Since there are infinitely many $x_k$ but finitely many $S_i$ where they can possibly lie, by the pigeonhole principle, there is a subsequence that lies entirely in one and the same $S_i$. It follows that $x$ lies in the closure of that particular $S_i$.

Therefore we have proved $$\overline{\bigcup_{i\in I} S_i}\subset \bigcup_{i\in I} \overline{S_i}$$

The other direction is trivial.

Answer 2

Suppose $x$ belongs to the closure of $S=\bigcup_{i\in I}S_i$. Fix a neighborhood $U_0$ of $X$, so $U_0\cap S\ne\emptyset$. On the other hand, $U_0$ can be chosen to only intersect a finite number of the $S_i$, say $S_{i_1},\dots,S_{i_n}$. Any neighborhood $U$ of $x$, $U\subseteq U_0$, must intersect $S$, so $$ U\cap (S_{i_1}\cup\dots\cup S_{i_n})\ne\emptyset $$ because $$ U\cap\biggl(\,\bigcup_{i\in I\setminus\{i_1,\dots,i_n\}}S_i\biggr)=\emptyset $$ In particular, since the neighborhoods of $x$ contained in $U_0$ form a base, $$ x\in\overline{S_{i_1}\cup\dots\cup S_{i_n}}= \overline{S_{i_1}}\cup\dots\cup \overline{S_{i_n}}\subseteq \bigcup_{i\in I}\overline{S_i} $$ The converse inclusion is obvious.

Answer 3

For the "trivial" inclusion: note that for every $i\in I$ you have $S_i\subseteq\bigcup_{i\in I}S_i$ so $\overline{S_i}\subseteq\overline{\bigcup_{i\in I}S_i}$. Taking the union on the left side, we have $\bigcup_{i\in I}\overline{S_i}\subseteq\overline{\bigcup_{i\in I}S_i}$.

For the converse, it is enough to prove that $\bigcup_{i\in I}\overline{S_i}$ is closed. (This is because it trivially contains $\bigcup_{i\in I}S_i$, so it must then contain its closure (i.e. $\overline{\bigcup_{i\in I}S_i}$).)
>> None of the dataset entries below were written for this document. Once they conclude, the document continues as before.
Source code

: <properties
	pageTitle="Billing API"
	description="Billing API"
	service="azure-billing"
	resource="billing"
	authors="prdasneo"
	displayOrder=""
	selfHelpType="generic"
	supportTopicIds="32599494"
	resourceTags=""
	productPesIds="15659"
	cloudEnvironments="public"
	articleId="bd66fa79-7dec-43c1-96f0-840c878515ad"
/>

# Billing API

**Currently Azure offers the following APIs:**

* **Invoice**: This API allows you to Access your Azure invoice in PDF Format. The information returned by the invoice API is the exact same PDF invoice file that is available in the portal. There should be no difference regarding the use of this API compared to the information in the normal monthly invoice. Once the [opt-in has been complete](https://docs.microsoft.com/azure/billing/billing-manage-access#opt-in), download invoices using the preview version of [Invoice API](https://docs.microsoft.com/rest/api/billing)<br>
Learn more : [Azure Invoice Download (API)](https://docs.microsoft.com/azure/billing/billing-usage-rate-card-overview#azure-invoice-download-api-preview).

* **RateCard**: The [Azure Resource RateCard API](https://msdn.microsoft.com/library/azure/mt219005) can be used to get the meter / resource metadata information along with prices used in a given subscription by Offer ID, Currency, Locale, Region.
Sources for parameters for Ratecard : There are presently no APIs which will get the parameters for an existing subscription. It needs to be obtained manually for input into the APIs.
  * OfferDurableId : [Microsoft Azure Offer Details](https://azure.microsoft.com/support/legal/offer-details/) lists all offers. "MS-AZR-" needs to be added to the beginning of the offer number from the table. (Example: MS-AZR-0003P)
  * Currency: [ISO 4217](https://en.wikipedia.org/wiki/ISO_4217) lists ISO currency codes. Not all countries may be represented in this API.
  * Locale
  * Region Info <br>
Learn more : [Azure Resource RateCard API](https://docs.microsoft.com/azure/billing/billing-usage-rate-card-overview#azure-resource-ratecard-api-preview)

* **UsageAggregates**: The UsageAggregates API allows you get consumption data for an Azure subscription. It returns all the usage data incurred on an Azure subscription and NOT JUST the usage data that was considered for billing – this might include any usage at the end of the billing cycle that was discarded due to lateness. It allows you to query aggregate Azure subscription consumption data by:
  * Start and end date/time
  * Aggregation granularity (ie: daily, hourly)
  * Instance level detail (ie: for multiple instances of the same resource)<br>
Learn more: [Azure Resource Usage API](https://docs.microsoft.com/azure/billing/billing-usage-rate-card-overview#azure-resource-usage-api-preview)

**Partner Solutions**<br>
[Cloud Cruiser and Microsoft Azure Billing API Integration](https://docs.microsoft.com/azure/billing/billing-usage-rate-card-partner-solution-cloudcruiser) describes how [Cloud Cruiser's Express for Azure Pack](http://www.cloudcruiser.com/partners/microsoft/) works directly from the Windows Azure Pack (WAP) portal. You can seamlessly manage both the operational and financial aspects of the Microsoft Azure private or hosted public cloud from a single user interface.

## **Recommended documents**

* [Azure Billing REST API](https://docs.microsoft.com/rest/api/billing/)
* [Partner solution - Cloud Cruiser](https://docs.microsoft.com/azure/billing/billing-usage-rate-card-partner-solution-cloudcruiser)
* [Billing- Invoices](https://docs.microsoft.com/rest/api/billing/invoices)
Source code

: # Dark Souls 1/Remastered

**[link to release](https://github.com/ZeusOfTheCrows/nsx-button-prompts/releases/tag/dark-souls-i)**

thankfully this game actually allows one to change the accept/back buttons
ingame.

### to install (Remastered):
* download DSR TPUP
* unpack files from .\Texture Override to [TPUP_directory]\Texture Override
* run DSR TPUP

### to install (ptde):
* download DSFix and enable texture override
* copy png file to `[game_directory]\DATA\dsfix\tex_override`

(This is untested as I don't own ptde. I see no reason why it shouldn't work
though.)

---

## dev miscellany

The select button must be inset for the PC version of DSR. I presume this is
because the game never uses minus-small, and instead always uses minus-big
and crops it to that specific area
For that purpose, pick $x\not\in \bigcup_{i\in I}\overline{S_i}$. Due to local finiteness, there is an neigbourhood / open set $U, x\in U$ such that $U$ intersects only finitely many $S_i$'s: let's say $S_{i_1}, S_{i_2},\ldots,S_{i_n}$. Now create a new neighbourhood $U'=U\setminus(\overline{S_{i_1}}\cup\overline{S_{i_2}}\cup\cdots\cup\overline{S_{i_n}})$. It is an open set, it still contains $x$, and it does not intersect any of $S_i$'s, which implies (as it is open) that it also does not intersect any of $\overline{S_i}$'s.

Thus, the complement of $\bigcup_{i\in I}\overline{S_i}$ is open, i.e. $\bigcup_{i\in I}\overline{S_i}$ is closed.